### Provided records
▼
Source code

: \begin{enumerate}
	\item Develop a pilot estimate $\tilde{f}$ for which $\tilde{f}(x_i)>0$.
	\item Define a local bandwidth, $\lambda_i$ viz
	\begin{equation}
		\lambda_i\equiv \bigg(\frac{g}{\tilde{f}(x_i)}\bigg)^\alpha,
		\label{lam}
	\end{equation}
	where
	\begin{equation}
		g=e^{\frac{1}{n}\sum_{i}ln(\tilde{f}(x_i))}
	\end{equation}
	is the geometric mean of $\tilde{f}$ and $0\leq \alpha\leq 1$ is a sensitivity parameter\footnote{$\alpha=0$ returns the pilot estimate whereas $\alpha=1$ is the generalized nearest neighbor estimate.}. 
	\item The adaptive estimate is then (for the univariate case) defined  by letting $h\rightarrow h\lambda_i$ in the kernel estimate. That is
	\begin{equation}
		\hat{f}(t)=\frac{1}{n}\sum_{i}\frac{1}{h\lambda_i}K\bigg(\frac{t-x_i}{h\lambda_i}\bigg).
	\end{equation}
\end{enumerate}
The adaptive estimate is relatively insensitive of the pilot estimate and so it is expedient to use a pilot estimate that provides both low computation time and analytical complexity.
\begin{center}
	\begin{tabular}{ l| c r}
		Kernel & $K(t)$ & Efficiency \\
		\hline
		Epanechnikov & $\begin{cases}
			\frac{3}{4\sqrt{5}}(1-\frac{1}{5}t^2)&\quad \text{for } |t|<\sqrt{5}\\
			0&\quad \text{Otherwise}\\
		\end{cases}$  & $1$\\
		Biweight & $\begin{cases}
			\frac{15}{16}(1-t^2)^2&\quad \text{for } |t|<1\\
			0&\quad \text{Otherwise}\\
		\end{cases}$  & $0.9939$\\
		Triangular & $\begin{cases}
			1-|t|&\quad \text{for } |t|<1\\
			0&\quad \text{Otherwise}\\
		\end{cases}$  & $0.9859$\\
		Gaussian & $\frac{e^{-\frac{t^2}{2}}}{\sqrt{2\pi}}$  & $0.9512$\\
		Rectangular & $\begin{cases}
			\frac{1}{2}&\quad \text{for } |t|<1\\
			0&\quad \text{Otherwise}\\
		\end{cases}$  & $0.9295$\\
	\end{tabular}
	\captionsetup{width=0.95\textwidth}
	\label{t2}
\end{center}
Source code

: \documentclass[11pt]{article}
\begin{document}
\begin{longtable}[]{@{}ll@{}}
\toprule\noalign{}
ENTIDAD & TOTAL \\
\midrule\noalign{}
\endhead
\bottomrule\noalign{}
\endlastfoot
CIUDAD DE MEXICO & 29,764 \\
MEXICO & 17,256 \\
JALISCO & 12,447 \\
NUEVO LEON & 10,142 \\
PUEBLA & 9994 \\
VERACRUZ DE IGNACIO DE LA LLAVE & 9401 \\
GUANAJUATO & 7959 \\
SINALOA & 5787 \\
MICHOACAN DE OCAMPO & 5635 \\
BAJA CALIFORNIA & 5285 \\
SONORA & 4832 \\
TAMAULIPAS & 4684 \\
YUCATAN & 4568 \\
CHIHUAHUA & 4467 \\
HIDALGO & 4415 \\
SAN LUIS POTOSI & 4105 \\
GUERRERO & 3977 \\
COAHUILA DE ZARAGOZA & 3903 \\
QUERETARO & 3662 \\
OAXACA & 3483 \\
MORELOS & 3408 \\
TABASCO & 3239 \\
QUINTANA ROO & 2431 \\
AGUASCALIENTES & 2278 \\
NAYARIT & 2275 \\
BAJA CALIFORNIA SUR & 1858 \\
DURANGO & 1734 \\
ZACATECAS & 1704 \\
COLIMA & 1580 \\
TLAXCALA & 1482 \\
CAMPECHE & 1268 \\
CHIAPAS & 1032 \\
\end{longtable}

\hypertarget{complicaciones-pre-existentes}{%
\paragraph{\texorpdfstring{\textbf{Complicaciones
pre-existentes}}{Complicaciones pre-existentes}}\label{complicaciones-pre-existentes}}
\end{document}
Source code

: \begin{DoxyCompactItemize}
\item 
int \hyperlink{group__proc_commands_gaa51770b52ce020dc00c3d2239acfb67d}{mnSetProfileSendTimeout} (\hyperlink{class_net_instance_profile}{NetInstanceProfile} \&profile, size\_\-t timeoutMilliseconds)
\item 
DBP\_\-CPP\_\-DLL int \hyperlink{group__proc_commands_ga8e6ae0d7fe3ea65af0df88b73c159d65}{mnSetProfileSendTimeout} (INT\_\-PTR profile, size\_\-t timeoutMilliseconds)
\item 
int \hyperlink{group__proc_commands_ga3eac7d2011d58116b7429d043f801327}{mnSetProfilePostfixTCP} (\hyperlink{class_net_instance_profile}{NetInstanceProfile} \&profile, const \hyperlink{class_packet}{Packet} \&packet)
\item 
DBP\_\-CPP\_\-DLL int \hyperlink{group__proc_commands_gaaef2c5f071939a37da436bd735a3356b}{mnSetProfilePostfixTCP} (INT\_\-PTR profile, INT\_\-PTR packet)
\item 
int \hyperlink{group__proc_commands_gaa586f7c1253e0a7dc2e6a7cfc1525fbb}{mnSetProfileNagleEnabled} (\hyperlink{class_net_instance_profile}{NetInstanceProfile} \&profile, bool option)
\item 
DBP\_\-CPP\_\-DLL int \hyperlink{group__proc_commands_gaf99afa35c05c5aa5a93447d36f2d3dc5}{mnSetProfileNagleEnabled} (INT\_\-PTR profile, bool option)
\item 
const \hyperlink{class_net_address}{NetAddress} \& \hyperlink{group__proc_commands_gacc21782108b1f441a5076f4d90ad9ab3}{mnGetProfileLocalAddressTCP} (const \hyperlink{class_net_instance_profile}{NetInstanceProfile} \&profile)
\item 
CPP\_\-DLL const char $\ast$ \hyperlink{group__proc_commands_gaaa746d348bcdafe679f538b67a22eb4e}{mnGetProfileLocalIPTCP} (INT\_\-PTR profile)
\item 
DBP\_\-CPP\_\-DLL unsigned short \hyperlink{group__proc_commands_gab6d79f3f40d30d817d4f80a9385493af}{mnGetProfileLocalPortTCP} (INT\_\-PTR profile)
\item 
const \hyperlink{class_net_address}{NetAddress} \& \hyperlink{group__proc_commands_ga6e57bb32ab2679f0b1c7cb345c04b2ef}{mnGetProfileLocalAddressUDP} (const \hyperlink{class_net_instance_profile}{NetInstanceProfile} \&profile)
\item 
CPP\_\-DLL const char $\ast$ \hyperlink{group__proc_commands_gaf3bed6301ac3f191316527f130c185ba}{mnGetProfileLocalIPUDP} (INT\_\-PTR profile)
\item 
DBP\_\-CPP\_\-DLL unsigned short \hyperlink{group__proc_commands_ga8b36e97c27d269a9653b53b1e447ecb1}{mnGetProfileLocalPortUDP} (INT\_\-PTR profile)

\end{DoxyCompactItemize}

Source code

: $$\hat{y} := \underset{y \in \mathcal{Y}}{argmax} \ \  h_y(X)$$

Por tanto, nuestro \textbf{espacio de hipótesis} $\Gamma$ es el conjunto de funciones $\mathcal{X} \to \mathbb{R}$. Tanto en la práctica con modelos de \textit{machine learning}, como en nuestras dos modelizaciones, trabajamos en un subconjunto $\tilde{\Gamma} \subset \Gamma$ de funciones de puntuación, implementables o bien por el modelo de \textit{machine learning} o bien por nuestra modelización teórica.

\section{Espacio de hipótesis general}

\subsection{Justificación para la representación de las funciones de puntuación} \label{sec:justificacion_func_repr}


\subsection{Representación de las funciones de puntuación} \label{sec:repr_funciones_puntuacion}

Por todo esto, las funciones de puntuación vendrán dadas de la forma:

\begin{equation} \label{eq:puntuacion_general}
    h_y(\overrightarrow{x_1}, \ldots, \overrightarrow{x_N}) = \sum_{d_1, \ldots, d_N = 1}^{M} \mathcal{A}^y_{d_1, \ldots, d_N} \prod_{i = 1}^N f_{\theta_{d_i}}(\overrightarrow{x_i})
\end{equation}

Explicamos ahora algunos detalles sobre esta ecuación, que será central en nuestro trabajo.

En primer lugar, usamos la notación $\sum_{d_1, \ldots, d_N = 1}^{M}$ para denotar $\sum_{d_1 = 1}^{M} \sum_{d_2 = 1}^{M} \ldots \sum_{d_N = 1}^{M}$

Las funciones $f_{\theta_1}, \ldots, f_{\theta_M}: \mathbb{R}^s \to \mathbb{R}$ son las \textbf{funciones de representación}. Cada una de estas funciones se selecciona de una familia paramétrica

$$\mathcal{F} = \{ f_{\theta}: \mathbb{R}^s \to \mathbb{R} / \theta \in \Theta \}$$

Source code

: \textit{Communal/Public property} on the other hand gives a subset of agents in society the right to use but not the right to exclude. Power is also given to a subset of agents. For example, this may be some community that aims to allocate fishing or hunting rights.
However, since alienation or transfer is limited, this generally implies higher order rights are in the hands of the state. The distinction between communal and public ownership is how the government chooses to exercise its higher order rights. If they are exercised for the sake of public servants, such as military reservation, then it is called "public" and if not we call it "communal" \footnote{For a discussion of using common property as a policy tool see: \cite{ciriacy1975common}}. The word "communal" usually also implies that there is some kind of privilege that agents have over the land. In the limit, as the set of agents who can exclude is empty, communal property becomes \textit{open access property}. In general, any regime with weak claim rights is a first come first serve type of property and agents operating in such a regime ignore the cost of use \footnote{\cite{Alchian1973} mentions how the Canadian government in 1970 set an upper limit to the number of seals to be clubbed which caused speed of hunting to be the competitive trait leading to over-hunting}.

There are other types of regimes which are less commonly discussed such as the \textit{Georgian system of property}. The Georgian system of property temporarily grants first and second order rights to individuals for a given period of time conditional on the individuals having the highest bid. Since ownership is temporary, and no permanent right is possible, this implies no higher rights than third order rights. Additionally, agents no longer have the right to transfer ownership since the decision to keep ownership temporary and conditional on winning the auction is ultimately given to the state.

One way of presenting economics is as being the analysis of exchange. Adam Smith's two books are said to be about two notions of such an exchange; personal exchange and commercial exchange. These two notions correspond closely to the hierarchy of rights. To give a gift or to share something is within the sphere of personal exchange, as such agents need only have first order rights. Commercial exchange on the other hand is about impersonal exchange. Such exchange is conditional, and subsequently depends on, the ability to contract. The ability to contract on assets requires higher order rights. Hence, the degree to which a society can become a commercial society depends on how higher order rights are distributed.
▲
### Directions for this task
In the records above, find the line with "para la representación"; write out exactly that line and each one after it, stopping after the line with "or hunting rights.".

### Written solution
\subsection{Justificación para la representación de las funciones de puntuación} \label{sec:justificacion_func_repr}


\subsection{Representación de las funciones de puntuación} \label{sec:repr_funciones_puntuacion}

Por todo esto, las funciones de puntuación vendrán dadas de la forma:

\begin{equation} \label{eq:puntuacion_general}
    h_y(\overrightarrow{x_1}, \ldots, \overrightarrow{x_N}) = \sum_{d_1, \ldots, d_N = 1}^{M} \mathcal{A}^y_{d_1, \ldots, d_N} \prod_{i = 1}^N f_{\theta_{d_i}}(\overrightarrow{x_i})
\end{equation}

Explicamos ahora algunos detalles sobre esta ecuación, que será central en nuestro trabajo.

En primer lugar, usamos la notación $\sum_{d_1, \ldots, d_N = 1}^{M}$ para denotar $\sum_{d_1 = 1}^{M} \sum_{d_2 = 1}^{M} \ldots \sum_{d_N = 1}^{M}$

Las funciones $f_{\theta_1}, \ldots, f_{\theta_M}: \mathbb{R}^s \to \mathbb{R}$ son las \textbf{funciones de representación}. Cada una de estas funciones se selecciona de una familia paramétrica

$$\mathcal{F} = \{ f_{\theta}: \mathbb{R}^s \to \mathbb{R} / \theta \in \Theta \}$$

Source code

: \textit{Communal/Public property} on the other hand gives a subset of agents in society the right to use but not the right to exclude. Power is also given to a subset of agents. For example, this may be some community that aims to allocate fishing or hunting rights.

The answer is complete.